Skip to main content

parallel_lazy_directory_traversal

🏎️ Lazy Parallel Directory Traversal

When working with massive directory trees, loading all paths into memory can be prohibitive. By combining Dir.glob with Enumerator::Lazy and concurrent-ruby, you can stream file paths and process them concurrently without blowing out RAM.

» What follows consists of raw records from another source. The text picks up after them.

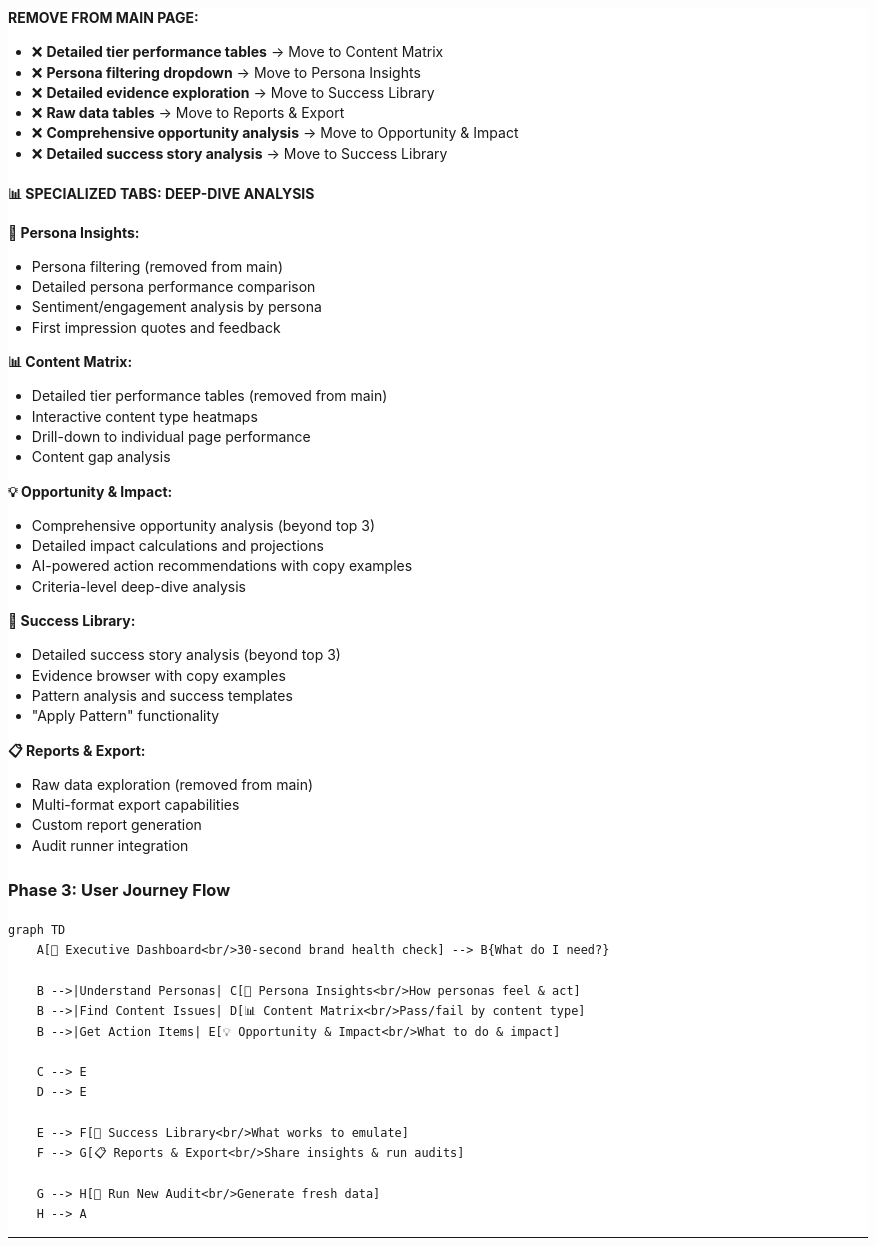 **REMOVE FROM MAIN PAGE:**

- ❌ **Detailed tier performance tables** → Move to Content Matrix
- ❌ **Persona filtering dropdown** → Move to Persona Insights
- ❌ **Detailed evidence exploration** → Move to Success Library
- ❌ **Raw data tables** → Move to Reports & Export
- ❌ **Comprehensive opportunity analysis** → Move to Opportunity & Impact
- ❌ **Detailed success story analysis** → Move to Success Library

#### **📊 SPECIALIZED TABS: DEEP-DIVE ANALYSIS**

**👥 Persona Insights:**

- Persona filtering (removed from main)
- Detailed persona performance comparison
- Sentiment/engagement analysis by persona
- First impression quotes and feedback

**📊 Content Matrix:**

- Detailed tier performance tables (removed from main)
- Interactive content type heatmaps
- Drill-down to individual page performance
- Content gap analysis

**💡 Opportunity & Impact:**

- Comprehensive opportunity analysis (beyond top 3)
- Detailed impact calculations and projections
- AI-powered action recommendations with copy examples
- Criteria-level deep-dive analysis

**🌟 Success Library:**

- Detailed success story analysis (beyond top 3)
- Evidence browser with copy examples
- Pattern analysis and success templates
- "Apply Pattern" functionality

**📋 Reports & Export:**

- Raw data exploration (removed from main)
- Multi-format export capabilities
- Custom report generation
- Audit runner integration

### **Phase 3: User Journey Flow**

```mermaid
graph TD
    A[🎯 Executive Dashboard<br/>30-second brand health check] --> B{What do I need?}

    B -->|Understand Personas| C[👥 Persona Insights<br/>How personas feel & act]
    B -->|Find Content Issues| D[📊 Content Matrix<br/>Pass/fail by content type]
    B -->|Get Action Items| E[💡 Opportunity & Impact<br/>What to do & impact]

    C --> E
    D --> E

    E --> F[🌟 Success Library<br/>What works to emulate]
    F --> G[📋 Reports & Export<br/>Share insights & run audits]

    G --> H[🚀 Run New Audit<br/>Generate fresh data]
    H --> A
```

---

  1. Use Dir.glob and wrap it in a lazy enumerator.
  2. Create a Concurrent::ThreadPoolExecutor to throttle parallel work.
  3. Dispatch each path as a lightweight Concurrent::Promise and handle results as they complete.
require 'concurrent-ruby'

lazy_paths = Dir.glob("/var/data/**/*").lazy
executor = Concurrent::ThreadPoolExecutor.new(
min_threads: 2,
max_threads: 8,
max_queue: 1000,
fallback_policy: :caller_runs
)

# Process only .log files in parallel
lazy_paths
.select { |p| p.end_with?(".log") }
.each do |path|
Concurrent::Promise.execute(executor: executor) do
# heavy I/O or CPU-bound operation
size = File.size(path)
# e.g., archive or analyze
{ path: path, bytes: size }
end.then do |result|
puts "Processed #{result[:path]} (#{result[:bytes]} bytes)"
end
end

# Ensure all tasks finish
executor.shutdown
executor.wait_for_termination